START Information shown
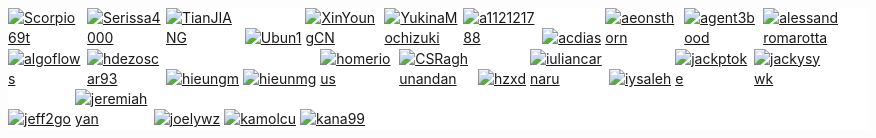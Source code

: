   <a href="https://github.com/Scorpio69t"><img src="https://avatars1.githubusercontent.com/u/24680141?v=4" alt="Scorpio69t" title="Scorpio69t" width="75" height="75" style="width:75px;max-width:75px;height:75px" /></a>
  <a href="https://github.com/Serissa4000"><img src="https://avatars1.githubusercontent.com/u/122253262?v=4" alt="Serissa4000" title="Serissa4000" width="75" height="75" style="width:75px;max-width:75px;height:75px" /></a>
  <a href="https://github.com/TianJIANG"><img src="https://avatars1.githubusercontent.com/u/158459?v=4" alt="TianJIANG" title="TianJIANG" width="75" height="75" style="width:75px;max-width:75px;height:75px" /></a>
  <a href="https://github.com/Ubun1"><img src="https://avatars1.githubusercontent.com/u/13261595?v=4" alt="Ubun1" title="Ubun1" width="75" height="75" style="width:75px;max-width:75px;height:75px" /></a>
  <a href="https://github.com/XinYoungCN"><img src="https://avatars1.githubusercontent.com/u/18415580?v=4" alt="XinYoungCN" title="XinYoungCN" width="75" height="75" style="width:75px;max-width:75px;height:75px" /></a>
  <a href="https://github.com/YukinaMochizuki"><img src="https://avatars1.githubusercontent.com/u/26710554?v=4" alt="YukinaMochizuki" title="YukinaMochizuki" width="75" height="75" style="width:75px;max-width:75px;height:75px" /></a>
  <a href="https://github.com/a112121788"><img src="https://avatars1.githubusercontent.com/u/1457920?v=4" alt="a112121788" title="a112121788" width="75" height="75" style="width:75px;max-width:75px;height:75px" /></a>
  <a href="https://github.com/acdias"><img src="https://avatars1.githubusercontent.com/u/11966653?v=4" alt="acdias" title="acdias" width="75" height="75" style="width:75px;max-width:75px;height:75px" /></a>
  <a href="https://github.com/aeonsthorn"><img src="https://avatars1.githubusercontent.com/u/53945065?v=4" alt="aeonsthorn" title="aeonsthorn" width="75" height="75" style="width:75px;max-width:75px;height:75px" /></a>
  <a href="https://github.com/agent3bood"><img src="https://avatars1.githubusercontent.com/u/771902?v=4" alt="agent3bood" title="agent3bood" width="75" height="75" style="width:75px;max-width:75px;height:75px" /></a>
  <a href="https://github.com/alessandromarotta"><img src="https://avatars1.githubusercontent.com/u/17084152?v=4" alt="alessandromarotta" title="alessandromarotta" width="75" height="75" style="width:75px;max-width:75px;height:75px" /></a>
  <a href="https://github.com/algoflows"><img src="https://avatars1.githubusercontent.com/u/65465380?v=4" alt="algoflows" title="algoflows" width="75" height="75" style="width:75px;max-width:75px;height:75px" /></a>
  <a href="https://github.com/hdezoscar93"><img src="https://avatars1.githubusercontent.com/u/21270107?v=4" alt="hdezoscar93" title="hdezoscar93" width="75" height="75" style="width:75px;max-width:75px;height:75px" /></a>
  <a href="https://github.com/hieungm"><img src="https://avatars1.githubusercontent.com/u/85067528?v=4" alt="hieungm" title="hieungm" width="75" height="75" style="width:75px;max-width:75px;height:75px" /></a>
  <a href="https://github.com/hieunmg"><img src="https://avatars1.githubusercontent.com/u/85067528?v=4" alt="hieunmg" title="hieunmg" width="75" height="75" style="width:75px;max-width:75px;height:75px" /></a>
  <a href="https://github.com/homerious"><img src="https://avatars1.githubusercontent.com/u/22523525?v=4" alt="homerious" title="homerious" width="75" height="75" style="width:75px;max-width:75px;height:75px" /></a>
  <a href="https://github.com/CSRaghunandan"><img src="https://avatars1.githubusercontent.com/u/5226809?v=4" alt="CSRaghunandan" title="CSRaghunandan" width="75" height="75" style="width:75px;max-width:75px;height:75px" /></a>
  <a href="https://github.com/hzxd"><img src="https://avatars1.githubusercontent.com/u/3376231?v=4" alt="hzxd" title="hzxd" width="75" height="75" style="width:75px;max-width:75px;height:75px" /></a>
  <a href="https://github.com/iuliancarnaru"><img src="https://avatars1.githubusercontent.com/u/35683015?v=4" alt="iuliancarnaru" title="iuliancarnaru" width="75" height="75" style="width:75px;max-width:75px;height:75px" /></a>
  <a href="https://github.com/iysaleh"><img src="https://avatars1.githubusercontent.com/u/13583253?v=4" alt="iysaleh" title="iysaleh" width="75" height="75" style="width:75px;max-width:75px;height:75px" /></a>
  <a href="https://github.com/jackptoke"><img src="https://avatars1.githubusercontent.com/u/54049012?v=4" alt="jackptoke" title="jackptoke" width="75" height="75" style="width:75px;max-width:75px;height:75px" /></a>
  <a href="https://github.com/jackysywk"><img src="https://avatars1.githubusercontent.com/u/61909173?v=4" alt="jackysywk" title="jackysywk" width="75" height="75" style="width:75px;max-width:75px;height:75px" /></a>
  <a href="https://github.com/jeff2go"><img src="https://avatars1.githubusercontent.com/u/6629280?v=4" alt="jeff2go" title="jeff2go" width="75" height="75" style="width:75px;max-width:75px;height:75px" /></a>
  <a href="https://github.com/jeremiahyan"><img src="https://avatars1.githubusercontent.com/u/2705359?v=4" alt="jeremiahyan" title="jeremiahyan" width="75" height="75" style="width:75px;max-width:75px;height:75px" /></a>
  <a href="https://github.com/joelywz"><img src="https://avatars1.githubusercontent.com/u/43310636?v=4" alt="joelywz" title="joelywz" width="75" height="75" style="width:75px;max-width:75px;height:75px" /></a>
  <a href="https://github.com/kamolcu"><img src="https://avatars1.githubusercontent.com/u/5095235?v=4" alt="kamolcu" title="kamolcu" width="75" height="75" style="width:75px;max-width:75px;height:75px" /></a>
  <a href="https://github.com/kana99"><img src="https://avatars1.githubusercontent.com/u/3714069?v=4" alt="kana99" title="kana99" width="75" height="75" style="width:75px;max-width:75px;height:75px" /></a>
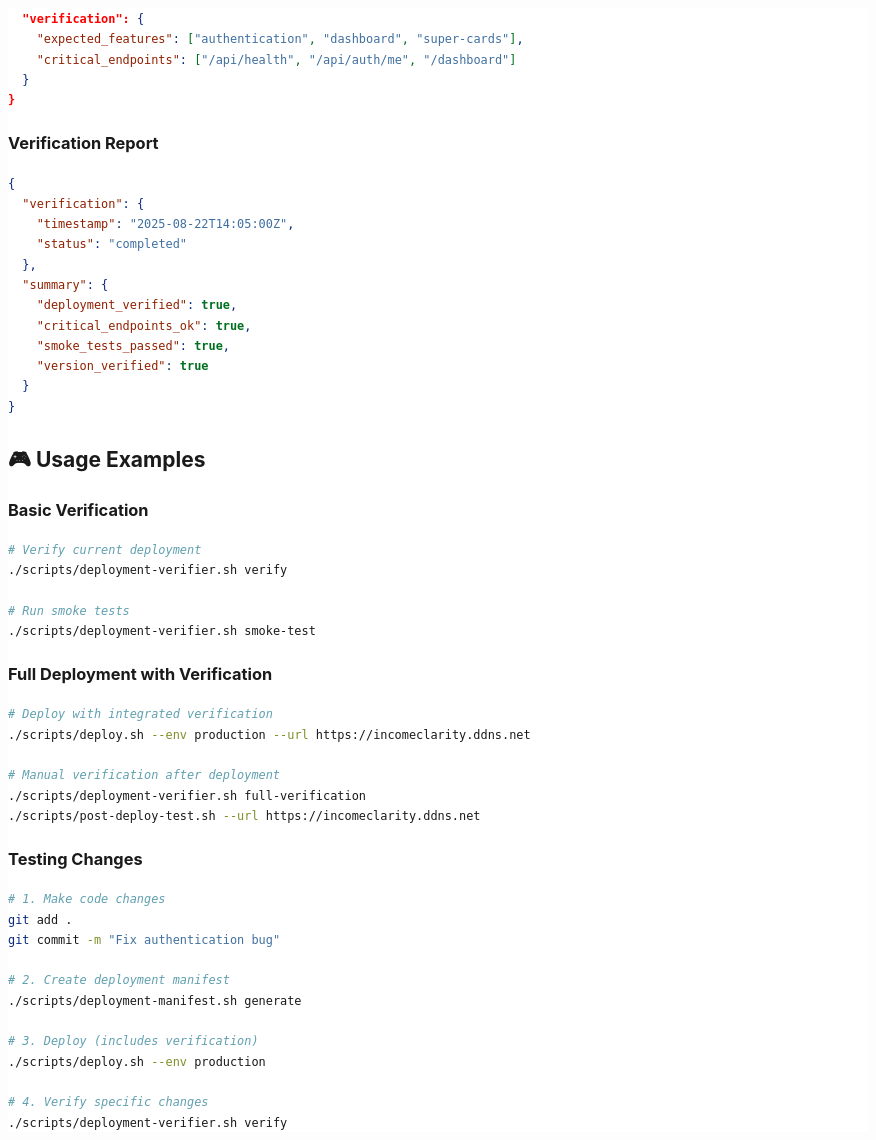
 ```json
  "verification": {
    "expected_features": ["authentication", "dashboard", "super-cards"],
    "critical_endpoints": ["/api/health", "/api/auth/me", "/dashboard"]
  }
}
```

### Verification Report
```json
{
  "verification": {
    "timestamp": "2025-08-22T14:05:00Z",
    "status": "completed"
  },
  "summary": {
    "deployment_verified": true,
    "critical_endpoints_ok": true,
    "smoke_tests_passed": true,
    "version_verified": true
  }
}
```

## 🎮 Usage Examples

### Basic Verification
```bash
# Verify current deployment
./scripts/deployment-verifier.sh verify

# Run smoke tests
./scripts/deployment-verifier.sh smoke-test
```

### Full Deployment with Verification
```bash
# Deploy with integrated verification
./scripts/deploy.sh --env production --url https://incomeclarity.ddns.net

# Manual verification after deployment
./scripts/deployment-verifier.sh full-verification
./scripts/post-deploy-test.sh --url https://incomeclarity.ddns.net
```

### Testing Changes
```bash
# 1. Make code changes
git add .
git commit -m "Fix authentication bug"

# 2. Create deployment manifest
./scripts/deployment-manifest.sh generate

# 3. Deploy (includes verification)
./scripts/deploy.sh --env production

# 4. Verify specific changes
./scripts/deployment-verifier.sh verify
```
END Information shown
Reproduce every entry above exactly, and omit the pictures.

Source code

:   <a href="https://github.com/Scorpio69t"><img src="https://avatars1.githubusercontent.com/u/24680141?v=4" alt="Scorpio69t" title="Scorpio69t" width="75" height="75" style="width:75px;max-width:75px;height:75px" /></a>
  <a href="https://github.com/Serissa4000"><img src="https://avatars1.githubusercontent.com/u/122253262?v=4" alt="Serissa4000" title="Serissa4000" width="75" height="75" style="width:75px;max-width:75px;height:75px" /></a>
  <a href="https://github.com/TianJIANG"><img src="https://avatars1.githubusercontent.com/u/158459?v=4" alt="TianJIANG" title="TianJIANG" width="75" height="75" style="width:75px;max-width:75px;height:75px" /></a>
  <a href="https://github.com/Ubun1"><img src="https://avatars1.githubusercontent.com/u/13261595?v=4" alt="Ubun1" title="Ubun1" width="75" height="75" style="width:75px;max-width:75px;height:75px" /></a>
  <a href="https://github.com/XinYoungCN"><img src="https://avatars1.githubusercontent.com/u/18415580?v=4" alt="XinYoungCN" title="XinYoungCN" width="75" height="75" style="width:75px;max-width:75px;height:75px" /></a>
  <a href="https://github.com/YukinaMochizuki"><img src="https://avatars1.githubusercontent.com/u/26710554?v=4" alt="YukinaMochizuki" title="YukinaMochizuki" width="75" height="75" style="width:75px;max-width:75px;height:75px" /></a>
  <a href="https://github.com/a112121788"><img src="https://avatars1.githubusercontent.com/u/1457920?v=4" alt="a112121788" title="a112121788" width="75" height="75" style="width:75px;max-width:75px;height:75px" /></a>
  <a href="https://github.com/acdias"><img src="https://avatars1.githubusercontent.com/u/11966653?v=4" alt="acdias" title="acdias" width="75" height="75" style="width:75px;max-width:75px;height:75px" /></a>
  <a href="https://github.com/aeonsthorn"><img src="https://avatars1.githubusercontent.com/u/53945065?v=4" alt="aeonsthorn" title="aeonsthorn" width="75" height="75" style="width:75px;max-width:75px;height:75px" /></a>
  <a href="https://github.com/agent3bood"><img src="https://avatars1.githubusercontent.com/u/771902?v=4" alt="agent3bood" title="agent3bood" width="75" height="75" style="width:75px;max-width:75px;height:75px" /></a>
  <a href="https://github.com/alessandromarotta"><img src="https://avatars1.githubusercontent.com/u/17084152?v=4" alt="alessandromarotta" title="alessandromarotta" width="75" height="75" style="width:75px;max-width:75px;height:75px" /></a>
  <a href="https://github.com/algoflows"><img src="https://avatars1.githubusercontent.com/u/65465380?v=4" alt="algoflows" title="algoflows" width="75" height="75" style="width:75px;max-width:75px;height:75px" /></a>
  <a href="https://github.com/hdezoscar93"><img src="https://avatars1.githubusercontent.com/u/21270107?v=4" alt="hdezoscar93" title="hdezoscar93" width="75" height="75" style="width:75px;max-width:75px;height:75px" /></a>
  <a href="https://github.com/hieungm"><img src="https://avatars1.githubusercontent.com/u/85067528?v=4" alt="hieungm" title="hieungm" width="75" height="75" style="width:75px;max-width:75px;height:75px" /></a>
  <a href="https://github.com/hieunmg"><img src="https://avatars1.githubusercontent.com/u/85067528?v=4" alt="hieunmg" title="hieunmg" width="75" height="75" style="width:75px;max-width:75px;height:75px" /></a>
  <a href="https://github.com/homerious"><img src="https://avatars1.githubusercontent.com/u/22523525?v=4" alt="homerious" title="homerious" width="75" height="75" style="width:75px;max-width:75px;height:75px" /></a>
  <a href="https://github.com/CSRaghunandan"><img src="https://avatars1.githubusercontent.com/u/5226809?v=4" alt="CSRaghunandan" title="CSRaghunandan" width="75" height="75" style="width:75px;max-width:75px;height:75px" /></a>
  <a href="https://github.com/hzxd"><img src="https://avatars1.githubusercontent.com/u/3376231?v=4" alt="hzxd" title="hzxd" width="75" height="75" style="width:75px;max-width:75px;height:75px" /></a>
  <a href="https://github.com/iuliancarnaru"><img src="https://avatars1.githubusercontent.com/u/35683015?v=4" alt="iuliancarnaru" title="iuliancarnaru" width="75" height="75" style="width:75px;max-width:75px;height:75px" /></a>
  <a href="https://github.com/iysaleh"><img src="https://avatars1.githubusercontent.com/u/13583253?v=4" alt="iysaleh" title="iysaleh" width="75" height="75" style="width:75px;max-width:75px;height:75px" /></a>
  <a href="https://github.com/jackptoke"><img src="https://avatars1.githubusercontent.com/u/54049012?v=4" alt="jackptoke" title="jackptoke" width="75" height="75" style="width:75px;max-width:75px;height:75px" /></a>
  <a href="https://github.com/jackysywk"><img src="https://avatars1.githubusercontent.com/u/61909173?v=4" alt="jackysywk" title="jackysywk" width="75" height="75" style="width:75px;max-width:75px;height:75px" /></a>
  <a href="https://github.com/jeff2go"><img src="https://avatars1.githubusercontent.com/u/6629280?v=4" alt="jeff2go" title="jeff2go" width="75" height="75" style="width:75px;max-width:75px;height:75px" /></a>
  <a href="https://github.com/jeremiahyan"><img src="https://avatars1.githubusercontent.com/u/2705359?v=4" alt="jeremiahyan" title="jeremiahyan" width="75" height="75" style="width:75px;max-width:75px;height:75px" /></a>
  <a href="https://github.com/joelywz"><img src="https://avatars1.githubusercontent.com/u/43310636?v=4" alt="joelywz" title="joelywz" width="75" height="75" style="width:75px;max-width:75px;height:75px" /></a>
  <a href="https://github.com/kamolcu"><img src="https://avatars1.githubusercontent.com/u/5095235?v=4" alt="kamolcu" title="kamolcu" width="75" height="75" style="width:75px;max-width:75px;height:75px" /></a>
  <a href="https://github.com/kana99"><img src="https://avatars1.githubusercontent.com/u/3714069?v=4" alt="kana99" title="kana99" width="75" height="75" style="width:75px;max-width:75px;height:75px" /></a>
 ```json
  "verification": {
    "expected_features": ["authentication", "dashboard", "super-cards"],
    "critical_endpoints": ["/api/health", "/api/auth/me", "/dashboard"]
  }
}
```

### Verification Report
```json
{
  "verification": {
    "timestamp": "2025-08-22T14:05:00Z",
    "status": "completed"
  },
  "summary": {
    "deployment_verified": true,
    "critical_endpoints_ok": true,
    "smoke_tests_passed": true,
    "version_verified": true
  }
}
```

## 🎮 Usage Examples

### Basic Verification
```bash
# Verify current deployment
./scripts/deployment-verifier.sh verify

# Run smoke tests
./scripts/deployment-verifier.sh smoke-test
```

### Full Deployment with Verification
```bash
# Deploy with integrated verification
./scripts/deploy.sh --env production --url https://incomeclarity.ddns.net

# Manual verification after deployment
./scripts/deployment-verifier.sh full-verification
./scripts/post-deploy-test.sh --url https://incomeclarity.ddns.net
```

### Testing Changes
```bash
# 1. Make code changes
git add .
git commit -m "Fix authentication bug"

# 2. Create deployment manifest
./scripts/deployment-manifest.sh generate

# 3. Deploy (includes verification)
./scripts/deploy.sh --env production

# 4. Verify specific changes
./scripts/deployment-verifier.sh verify
```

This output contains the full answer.